Although CHK2 is a potential target for cancer therapy, studying the effect of CHK2 inhibition is hampered by limited number of specific CHK2 inhibitors [16]. Phosphorylation of CHK2 is induced by treatment of anticancer agents including doxorubicin [34], etoposide [34, 35], GEM [36], cisplatin [37] and ionizing radiation [38]. The underlying mechanism of CHK2 activation by these agents is still controversial and remains to be elucidated [34-38]. As reported in other cell models [36], GEM induced the CHK2 phosphorylation (T68) and autophosphorylation (S516) in MIA PaCa-2 cells. The T68 residue is known to be the priming phosphorylation site that is required to cause homodimerization and subsequent trans-activating autophosphorylations (T383 and T387) and cis-activating autophosphorylation (S516) to activate down-stream signalling events [39, 40, 27]. As shown in this report, NSC109555 significantly antagonizes the GEM-induced CHK2 phosphorylation (T68) and autophosphorylation (S516), partly suppressed GEM-induced phosphorylation of Cdc25A (S79), the true known substrate of CHK2 [27] and enhances the GEM-induced antitumour effects in pancreatic cancer cells.

Gemcitabine remains the most commonly used chemotherapeutic agent to treat pancreatic cancer [4-6]. However, chemoresistance of patients, both innate and acquired, to GEM has been a major concern with very low response rate [4]. Many attempts are on the way to improve the efficacy of GEM by various combinations of other drugs or novel targeted therapeutics [41]. GEM induced the cellular ROS and subsequently caused apoptotic cell death in pancreatic cancer cells [41, 42]. However, precise mechanism for GEM-mediated ROS generation remains to be determined. As demonstrated in this study, submicromolar concentration of GEM induced ROS production in MIA PaCa-2 cells. Although NSC109555 itself did not induce ROS level, co-treatment of NSC109555 profoundly enhanced the GEM-induced ROS production in MIA PaCa-2 cells. The importance of ROS production resulting from GEM/NSC109555 combination was further emphasized by demonstrating that suppression of ROS generation by antioxidant NAC reduced the long-term cytotoxic effect and apoptotic cell death caused by this combination. Recent advances in cancer biology have shed light on the role of ROS in cancer chemotherapy [43]. It remains largely unknown how CHK2 inhibition increases ROS production induced by DNA damaging agents such as GEM. ATM knockout mice study suggests that checkpoint components can have some function to detoxify ROS induced by DNA damage [44].

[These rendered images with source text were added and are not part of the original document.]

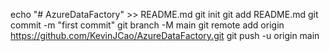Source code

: echo "# AzureDataFactory" >> README.md
git init
git add README.md
git commit -m "first commit"
git branch -M main
git remote add origin https://github.com/KevinJCao/AzureDataFactory.git
git push -u origin main
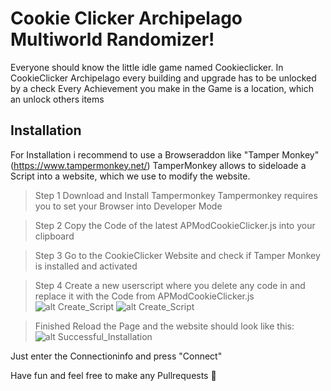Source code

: # Cookie Clicker Archipelago Multiworld Randomizer!

Everyone should know the little idle game named Cookieclicker.
In CookieClicker Archipelago every building and upgrade has to be unlocked by a check
Every Achievement you make in the Game is a location, which an unlock others items

## Installation

For Installation i recommend to use a Browseraddon like "Tamper Monkey" (https://www.tampermonkey.net/)
TamperMonkey allows to sideloade a Script into a website, which we use to modify the website.

> Step 1
Download and Install Tampermonkey
Tampermonkey requires you to set your Browser into Developer Mode

> Step 2
Copy the Code of the latest APModCookieClicker.js into your clipboard

> Step 3
Go to the CookieClicker Website and check if Tamper Monkey is installed and activated

> Step 4
Create a new userscript where you delete any code in and replace it with the Code from APModCookieClicker.js
![alt Create_Script](https://github.com/Simik1997/AP_CookieClicker/blob/main/Manuals/Create_Userscript.png)
![alt Create_Script](https://github.com/Simik1997/AP_CookieClicker/blob/main/Manuals/Paste_Userscript.png)

> Finished
Reload the Page and the website should look like this:
![alt Successful_Installation](https://github.com/Simik1997/AP_CookieClicker/blob/main/Manuals/Successful_Installation.png)

Just enter the Connectioninfo and press "Connect" 

Have fun and feel free to make any Pullrequests 🍪


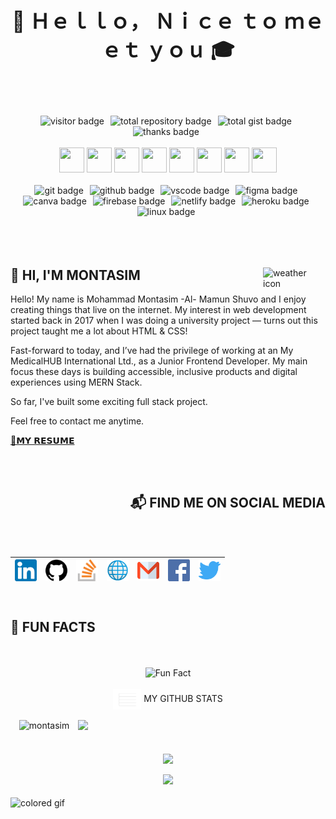 <header>
    <!-- heading start -->
    <h1 align="center" font><font size="6"> 🎲 Ｈｅｌｌｏ， Ｎｉｃｅ ｔｏ ｍｅｅｔ ｙｏｕ 🎓</font></h1>
    <!-- heading end -->
</header>

<br>

<div>
<!-- start about me badges -->
<div align="center">
  <img style="margin-right: 6px" alt="visitor badge" src="https://visitor-badge.glitch.me/badge?page_id=github.com/montasim">
  <img style="margin-right: 6px" alt="total repository badge" src="https://badges.pufler.dev/repos/montasim">
  <img style="margin-right: 6px" alt="total gist badge" src="https://badges.pufler.dev/gists/montasim">
  <img style="margin-right: 6px" alt="thanks badge" src="https://img.shields.io/badge/Thanks%20for%20visiting-!-1EAEDB.svg">
</div>
<!-- end about me badges -->

<br>

<!-- start skills icons -->
<div align="center">
  <img height="40" width="40" src="https://cdn.simpleicons.org/javascript" />
  <img height="40" width="40" src="https://cdn.simpleicons.org/react" />
  <img height="40" width="40" src="https://cdn.simpleicons.org/nodedotjs" />
  <img height="40" width="40" src="https://cdn.simpleicons.org/express/white" />
  <img height="40" width="40" src="https://cdn.simpleicons.org/mongodb" />
  <img height="40" width="40" src="https://cdn.simpleicons.org/sass" />
  <img height="40" width="40" src="https://cdn.simpleicons.org/tailwindcss" />
  <img height="40" width="40" src="https://cdn.simpleicons.org/bootstrap" />
</div>
<!-- end skills icons -->

<br>

<!-- start tools badge -->
<div align="center">
  <img style="margin-right: 6px" alt="git badge" src="https://img.shields.io/badge/GIT-%23F05033.svg?&style=flat&logo=git&logoColor=white">
  <img style="margin-right: 6px" alt="github badge" src="https://img.shields.io/badge/GITHUB-%23121011.svg?&style=flat&logo=github&logoColor=white">
  <img style="margin-right: 6px" alt="vscode badge" src="https://img.shields.io/badge/VSCODE-007ACC.svg?&style=flat&logo=visual-studio-code">
  <img style="margin-right: 6px" alt="figma badge" src="https://img.shields.io/badge/FIGMA-F6C6EA.svg?&style=flat&logo=figma">
  <img style="margin-right: 6px" alt="canva badge" src="https://img.shields.io/badge/CANVA-000000.svg?&style=flat&logo=canva">
  <img style="margin-right: 6px" alt="firebase badge" src="https://img.shields.io/badge/FIREBASE-FFE3A9.svg?&style=flat&logo=firebase">
  <img style="margin-right: 6px" alt="netlify badge" src="https://img.shields.io/badge/NETLIFY-53BF9D.svg?&style=flat&logo=netlify&logoColor=FFFFFF">
  <img style="margin-right: 6px" alt="heroku badge" src="https://img.shields.io/badge/HEROKU-816797.svg?&style=flat&logo=heroku&logoColor=FFFFFF">
  <img style="margin-right: 6px" alt="linux badge" src="https://img.shields.io/badge/LINUX-red.svg?&style=flat&logo=linux">
</div>
<!-- end tools badge -->

<br>
<br>
<br>
</div>

<div>
<!-- start weather -->
<img align="right" alt="weather icon" src="https://weather-icon.journeyad.repl.co/@rangpur?v=1" width="100px">
<!-- end weather -->

## 👋 HI, I'M MONTASIM

<!-- start my summary  -->

Hello! My name is Mohammad Montasim -Al- Mamun Shuvo and I enjoy creating things that live on the internet. My interest in web development started back in 2017 when I was doing a university project — turns out this project taught me a lot about HTML & CSS!

Fast-forward to today, and I’ve had the privilege of working at an My MedicalHUB International Ltd., as a Junior Frontend Developer. My main focus these days is building accessible, inclusive products and digital experiences using MERN Stack.

So far, I've built some exciting full stack project.

Feel free to contact me anytime.

<a href="https://drive.google.com/file/d/1r77NBlzi2QWCbmLTSJPH-V0O52Z1m1a0/view?usp=share_link"> 📄𝗠𝗬 𝗥𝗘𝗦𝗨𝗠𝗘 </a>

<!-- end my summary  -->

<br>
<br>
</div>

<div>
<!-- start connect with me section -->
<h2 align="right"> 📬 FIND ME ON SOCIAL MEDIA </h2>

<br>
<br>

<!-- start social media links -->
<table align="right">
    <thead align="center">
        <tr>
            <th>
                <a href="https://www.linkedin.com/in/montasim">
                <img alt="linkedin icon" src="media/icons/linkedin.svg" width="35px">
                </a>
            </th>
            <th>
                <a href="https://www.github.com/montasim">
                <img alt="github icon" src="media/icons/github.svg" width="35px">
                </a>
            </th>
            <th>
                <a href="https://stackoverflow.com/users/20348607/montasim">
                <img alt="github icon" src="media/icons/stackoverflow.svg" width="35px">
                </a>
            </th>
            <th>
                <a href="https://montasim-dev.web.app/">
                <img alt="web icon" src="media/icons/web.svg" width="35px">
                </a>
            </th>
            <th>
                <a href="mailto:montasimmamun@gmail.com">
                <img alt="gmail icon" src="media/icons/gmail.svg" width="35px">
                </a>
            </th>
            <th>
                <a href="https://www.facebook.com/montasimmamun/">
                <img alt="facebook icon" src="media/icons/facebook.svg" width="35px">
                </a>
            </th>
            <th>
                <a href="https://twitter.com/montasimmamun">
                <img alt="facebook icon" src="media/icons/twitter.svg" width="35px">
                </a>
            </th>
        </tr>
    </thead>
</table>
<!-- end social media links -->
<!-- end connect with me section -->
</div>

<br>
<br>
<br>
<br>
<br>

<div>
<!-- start fun fact -->
<h2>💠 FUN FACTS</h2>

<br>
<br>

<div align="center">
    <img src="https://readme-jokes.vercel.app/api/?bgColor=%230D1117&textColor=%2306d6a0&aColor=%2306d6a0&borderColor=%230D1117" alt="Fun Fact" />
</div>
<!-- end random jokes -->
</div>

<br>

<div>
<!-- start my github statistics section -->
<div align="center"> <img align="center" alt="javascript icon" src="media/gif/stats.gif" width="45px"> MY GITHUB STATS </div>

<br>

<!-- start github readme stats -->
<div align=center>
    <div>
        <img width=396 src="https://github-readme-streak-stats.herokuapp.com/?user=montasim&theme=react&background=0D1117&border=61dafb&hide_border=true" alt="montasim" />
        <img align="right" width=396 src="https://github-readme-stats.vercel.app/api?username=montasim&show_icons=true&theme=react&bg_color=0D1117&border_color=61dafb&hide_border=true" />
</div>

<br>
<br>

<img width=325 align="center" src="https://github-readme-stats.vercel.app/api/top-langs/?username=montasim&hide=c%23,powershell,Mathematica,Ruby,Objective-C,Objective-C%2b%2b,Cuda&title_color=61dafb&text_color=ffffff&icon_color=61dafb&bg_color=0D1117&langs_count=8&layout=compact&border_color=61dafb&hide_border=true" />

<br>
<br>

<img src="https://activity-graph.herokuapp.com/graph?username=montasim&theme=react-dark&hide_border=true"/>
</div>
<!-- End Montasim's github readme stats -->
</div>

<br>

<footer>
<!-- Start Wave Gif -->
<img align="center" alt="colored gif" src="https://capsule-render.vercel.app/api?type=waving&color=gradient&height=160&section=footer">
<!-- End Wave Gif -->
</footer>

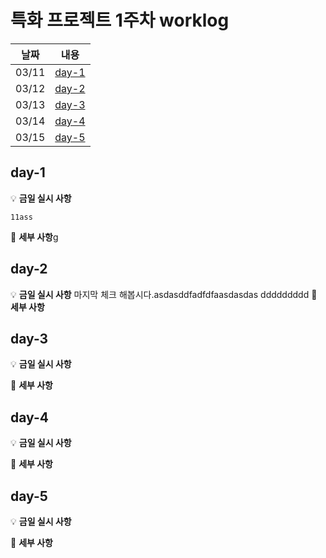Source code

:# 특화 프로젝트 1주차 worklog

| 날짜  |      내용       |
| :---: | :-------------: |
| 03/11 | [day-1](#day-1) |
| 03/12 | [day-2](#day-2) |
| 03/13 | [day-3](#day-3) |
| 03/14 | [day-4](#day-4) |
| 03/15 | [day-5](#day-5) |

## day-1

💡 **금일 실시 사항**

    11ass

📜 **세부 사항**g

## day-2

💡 **금일 실시 사항**
마지막 체크 해봅시다.asdasddfadfdfaasdasdas ddddddddd
📜 **세부 사항**

## day-3

💡 **금일 실시 사항**

📜 **세부 사항**

## day-4

💡 **금일 실시 사항**

📜 **세부 사항**

## day-5

💡 **금일 실시 사항**

📜 **세부 사항**
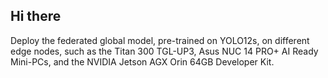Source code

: ## Hi there
Deploy the federated global model, pre-trained on YOLO12s, on different edge nodes, such as the Titan 300 TGL-UP3, Asus NUC 14 PRO+ AI Ready Mini-PCs, and the NVIDIA Jetson AGX Orin 64GB Developer Kit.
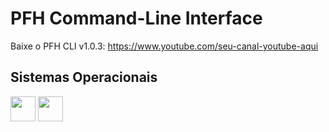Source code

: # PFH Command-Line Interface
Baixe o PFH CLI v1.0.3: https://www.youtube.com/seu-canal-youtube-aqui

## Sistemas Operacionais
<img src="https://upload.wikimedia.org/wikipedia/commons/thumb/0/0a/Unofficial_Windows_logo_variant_-_2002%E2%80%932012_%28Multicolored%29.svg/170px-Unofficial_Windows_logo_variant_-_2002%E2%80%932012_%28Multicolored%29.svg.png" width="40" height="40"/>

<img src="https://upload.wikimedia.org/wikipedia/commons/3/35/Tux.svg" width="40" height="40"/>
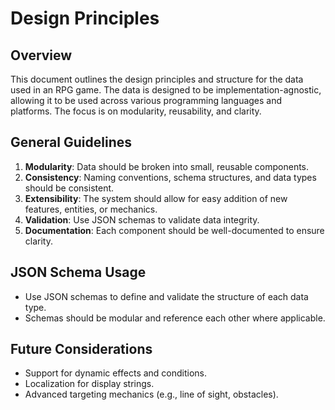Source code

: # Design Principles

## Overview

This document outlines the design principles and structure for the data used in an RPG game. The data is designed to be implementation-agnostic, allowing it to be used across various programming languages and platforms. The focus is on modularity, reusability, and clarity.

## General Guidelines

1. **Modularity**: Data should be broken into small, reusable components.
2. **Consistency**: Naming conventions, schema structures, and data types should be consistent.
3. **Extensibility**: The system should allow for easy addition of new features, entities, or mechanics.
4. **Validation**: Use JSON schemas to validate data integrity.
5. **Documentation**: Each component should be well-documented to ensure clarity.

## JSON Schema Usage

- Use JSON schemas to define and validate the structure of each data type.
- Schemas should be modular and reference each other where applicable.

## Future Considerations

- Support for dynamic effects and conditions.
- Localization for display strings.
- Advanced targeting mechanics (e.g., line of sight, obstacles).
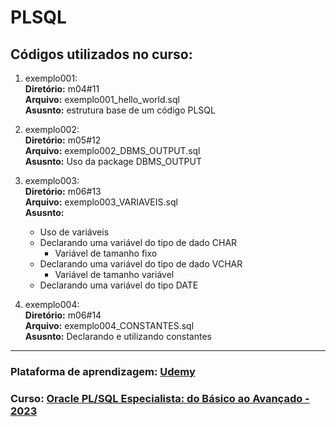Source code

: # PLSQL


## Códigos utilizados no curso:

1. exemplo001: <br/>
    **Diretório:** m04#11 <br />
    **Arquivo:** exemplo001_hello_world.sql <br />
    **Asusnto:** estrutura base de um código PLSQL

2. exemplo002: <br/>
    **Diretório:** m05#12 <br />
    **Arquivo:** exemplo002_DBMS_OUTPUT.sql <br />
    **Asusnto:** Uso da package DBMS_OUTPUT

3. exemplo003: <br/>
    **Diretório:** m06#13 <br />
    **Arquivo:** exemplo003_VARIAVEIS.sql <br />
    **Asusnto:**
      - Uso de variáveis <br />
      - Declarando uma variável do tipo de dado CHAR <br />
         - Variável de tamanho fixo <br />
      - Declarando uma variável do tipo de dado VCHAR <br />
        - Variável de tamanho variável <br />
      - Declarando uma variável do tipo DATE <br />

4. exemplo004: <br/>
    **Diretório:** m06#14 <br />
    **Arquivo:** exemplo004_CONSTANTES.sql <br />
    **Asusnto:** Declarando e utilizando constantes

---
### Plataforma de aprendizagem: [Udemy](https://www.udemy.com/) 

### Curso: [Oracle PL/SQL Especialista: do Básico ao Avançado - 2023](https://www.udemy.com/course/oracle-plsql-especialista-do-basico-ao-avancado-completo)
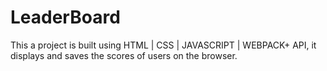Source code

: # LeaderBoard
This a project is built using HTML | CSS | JAVASCRIPT | WEBPACK+ API, it displays and saves the scores of users on the browser.
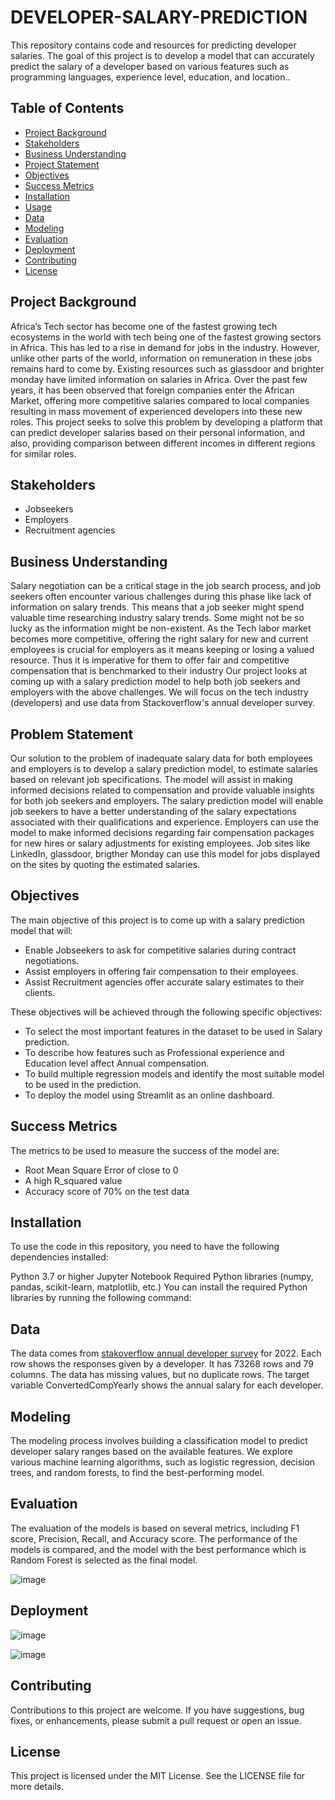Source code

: # DEVELOPER-SALARY-PREDICTION
This repository contains code and resources for predicting developer salaries. The goal of this project is to develop a model that can accurately predict the salary of a developer based on various features such as programming languages, experience level, education, and location..

## Table of Contents
- [Project Background](#project-background)
- [Stakeholders](#stakeholders)
- [Business Understanding](#business-understanding)
- [Project Statement](#project-statement)
- [Objectives](#objectives)
- [Success Metrics](#success-metrics)
- [Installation](#installation)
- [Usage](#usage)
- [Data](#data)
- [Modeling](#modeling)
- [Evaluation](#evaluation)
- [Deployment](#deployment)
- [Contributing](#contributing)
- [License](#license)

  
## Project Background

Africa’s Tech sector has become one of the fastest growing tech ecosystems in the world with tech being one of the fastest growing sectors in Africa. This has led to a rise in demand for jobs in the industry.
However, unlike other parts of the world, information on remuneration in these jobs remains hard to come by. Existing resources such as glassdoor and brighter monday have limited information on salaries in Africa.
Over the past few years, it has been observed that foreign companies enter the African Market, offering more competitive salaries compared to local companies resulting in mass movement of experienced developers into these new roles.
This project seeks to solve this problem by developing a platform that can predict developer salaries based on their personal information, and also, providing comparison between different incomes in different regions for similar roles.

## Stakeholders

- Jobseekers
- Employers
- Recruitment agencies
  
## Business Understanding

Salary negotiation can be a critical stage in the job search process, and job seekers often encounter various challenges during this phase like lack of information on salary trends. This means that a job seeker might spend valuable time researching industry salary trends. Some might not be so lucky as the information might be non-existent.
As the Tech labor market becomes more competitive, offering the right salary for new and current employees is crucial for employers as it means keeping or losing a valued resource. Thus it is imperative for them to offer fair and competitive compensation that is benchmarked to their industry
Our project looks at coming up with a salary prediction model to help both job seekers and employers with the above challenges. We will focus on the tech industry (developers) and use data from Stackoverflow's annual developer survey.

## Problem Statement

Our solution to the problem of inadequate salary data for both employees and employers is to develop a salary prediction model, to estimate salaries based on relevant job specifications. The model will assist in making informed decisions related to compensation and provide valuable insights for both job seekers and employers.
The salary prediction model will enable job seekers to have a better understanding of the salary expectations associated with their qualifications and experience. Employers can use the model to make informed decisions regarding fair compensation packages for new hires or salary adjustments for existing employees. Job sites like LinkedIn, glassdoor, brigther Monday can use this model for jobs displayed on the sites by quoting the estimated salaries.

## Objectives

The main objective of this project is to come up with a salary prediction model that will:
- Enable Jobseekers to ask for competitive salaries during contract negotiations.
- Assist employers in offering fair compensation to their employees.
- Assist Recruitment agencies offer accurate salary estimates to their clients.

These objectives will be achieved through the following specific objectives:

- To select the most important features in the dataset to be used in Salary prediction.
- To describe how features such as Professional experience and Education level affect Annual compensation.
- To build multiple regression models and identify the most suitable model to be used in the prediction.
- To deploy the model using Streamlit as an online dashboard.

## Success Metrics

The metrics to be used to measure the success of the model are:
- Root Mean Square Error of close to 0
- A high R_squared value
- Accuracy score of 70% on the test data
  
## Installation

To use the code in this repository, you need to have the following dependencies installed:

Python 3.7 or higher
Jupyter Notebook
Required Python libraries (numpy, pandas, scikit-learn, matplotlib, etc.)
You can install the required Python libraries by running the following command:

## Data

The data comes from [stakoverflow annual developer survey](https://insights.stackoverflow.com/survey/) for 2022. Each row shows the responses given by a developer. It has 73268 rows and  79 columns. The data has missing values, but no duplicate rows. The target variable ConvertedCompYearly shows the annual salary for each developer.

## Modeling

The modeling process involves building a classification model to predict developer salary ranges based on the available features. We explore various machine learning algorithms, such as logistic regression, decision trees, and random forests, to find the best-performing model.

## Evaluation

The evaluation of the models is based on several metrics, including F1 score, Precision, Recall, and Accuracy score. The performance of the models is compared, and the model with the best performance which is Random Forest is selected as the final model.

![image](https://github.com/paddyokore/developer-salary-prediction/assets/93999002/f65eacb4-5bfa-4d26-ae57-89055ede3962)





## Deployment

![image](https://github.com/paddyokore/developer-salary-prediction/assets/93999002/c3121e31-b9b8-4b31-b4ed-0e88f55ff894)

![image](https://github.com/paddyokore/developer-salary-prediction/assets/93999002/b78c2698-7d90-4e10-ae3f-a81d571ae4c1)



## Contributing

Contributions to this project are welcome. If you have suggestions, bug fixes, or enhancements, please submit a pull request or open an issue.

## License
This project is licensed under the MIT License. See the LICENSE file for more details.

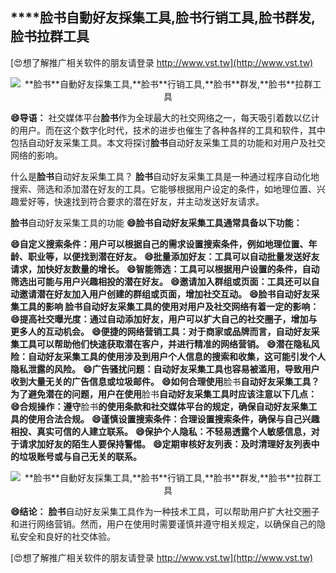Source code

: ## ****脸书**自動好友採集工具,**脸书**行销工具,**脸书**群发,**脸书**拉群工具**

[😍想了解推广相关软件的朋友请登录 http://www.vst.tw](http://www.vst.tw)

 <center><img src="https://vst.tw/MP4/tuiguang/png/3.png" alt="**脸书**自動好友採集工具,**脸书**行销工具,**脸书**群发,**脸书**拉群工具"></center>

**😄导语：**
社交媒体平台**脸书**作为全球最大的社交网络之一，每天吸引着数以亿计的用户。而在这个数字化时代，技术的进步也催生了各种各样的工具和软件，其中包括自动好友采集工具。本文将探讨**脸书**自动好友采集工具的功能和对用户及社交网络的影响。

什么是**脸书**自动好友采集工具？
**脸书**自动好友采集工具是一种通过程序自动化地搜索、筛选和添加潜在好友的工具。它能够根据用户设定的条件，如地理位置、兴趣爱好等，快速找到符合要求的潜在好友，并主动发送好友请求。

**脸书**自动好友采集工具的功能
**😄**脸书**自动好友采集工具通常具备以下功能：**

**😄自定义搜索条件：用户可以根据自己的需求设置搜索条件，例如地理位置、年龄、职业等，以便找到潜在好友。**
**😄批量添加好友：工具可以自动批量发送好友请求，加快好友数量的增长。**
**😄智能筛选：工具可以根据用户设置的条件，自动筛选出可能与用户兴趣相投的潜在好友。**
**😄邀请加入群组或页面：工具还可以自动邀请潜在好友加入用户创建的群组或页面，增加社交互动。**
**😄**脸书**自动好友采集工具的影响 **脸书**自动好友采集工具的使用对用户及社交网络有着一定的影响：**
**😄提高社交曝光度：通过自动添加好友，用户可以扩大自己的社交圈子，增加与更多人的互动机会。**
**😄便捷的网络营销工具：对于商家或品牌而言，自动好友采集工具可以帮助他们快速获取潜在客户，并进行精准的网络营销。**
**😄潜在隐私风险：自动好友采集工具的使用涉及到用户个人信息的搜索和收集，这可能引发个人隐私泄露的风险。**
**😄广告骚扰问题：自动好友采集工具也容易被滥用，导致用户收到大量无关的广告信息或垃圾邮件。**
**😄如何合理使用**脸书**自动好友采集工具？ 为了避免潜在的问题，用户在使用**脸书**自动好友采集工具时应该注意以下几点：**
**😄合规操作：遵守**脸书**的使用条款和社交媒体平台的规定，确保自动好友采集工具的使用合法合规。**
**😄谨慎设置搜索条件：合理设置搜索条件，确保与自己兴趣相投、真实可信的人建立联系。**
**😄保护个人隐私：不轻易透露个人敏感信息，对于请求加好友的陌生人要保持警惕。**
**😄定期审核好友列表：及时清理好友列表中的垃圾账号或与自己无关的联系。**

 <center><img src="https://vst.tw/MP4/tuiguang/png/2.png" alt="**脸书**自動好友採集工具,**脸书**行销工具,**脸书**群发,**脸书**拉群工具"></center>

**😄结论：**
**脸书**自动好友采集工具作为一种技术工具，可以帮助用户扩大社交圈子和进行网络营销。然而，用户在使用时需要谨慎并遵守相关规定，以确保自己的隐私安全和良好的社交体验。

[😍想了解推广相关软件的朋友请登录 http://www.vst.tw](http://www.vst.tw)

It is not easy to demonstrate whether CHK2 inhibition should be more or less effective than CHK1 inhibition as a therapeutic approach for pancreatic cancer. Previous studies demonstrated that inhibition of CHK1 by CHK1 inhibitor sensitizes pancreatic cancer to GEM by mechanisms including G2 checkpoint abrogation and homologous recombination repair inhibition [12, 45, 46]; In addition, inhibition of CHK1 by siRNA also enhances the sensitivity of GEM in pancreatic cancer cells [11]. On the contrary, no previous study showed the therapeutic effects of CHK2 inhibition when combination with GEM. As far as we know, our study is the first report demonstrating that inhibition of CHK2 by either CHK2 inhibitor or siRNA sensitizes pancreatic cancer cells to GEM. Based on previous studies and our new studies, we believe that both CHK1 and CHK2 may be promising therapeutic targets to overcome the resistance of GEM in pancreatic cancer. Further studies will be needed to demonstrate the molecular mechanism of CHK1 and CHK2 inhibition as new potential therapeutic target approaches when combination with GEM in pancreatic cancer.

Conclusion

Our study shows that NSC109555, a selective CHK2 inhibitor, significantly enhances the antitumour effect when combined with GEM in pancreatic cancer cells. Our finding may provide a novel strategy for the preclinical and clinical application of this combination in pancreatic cancer.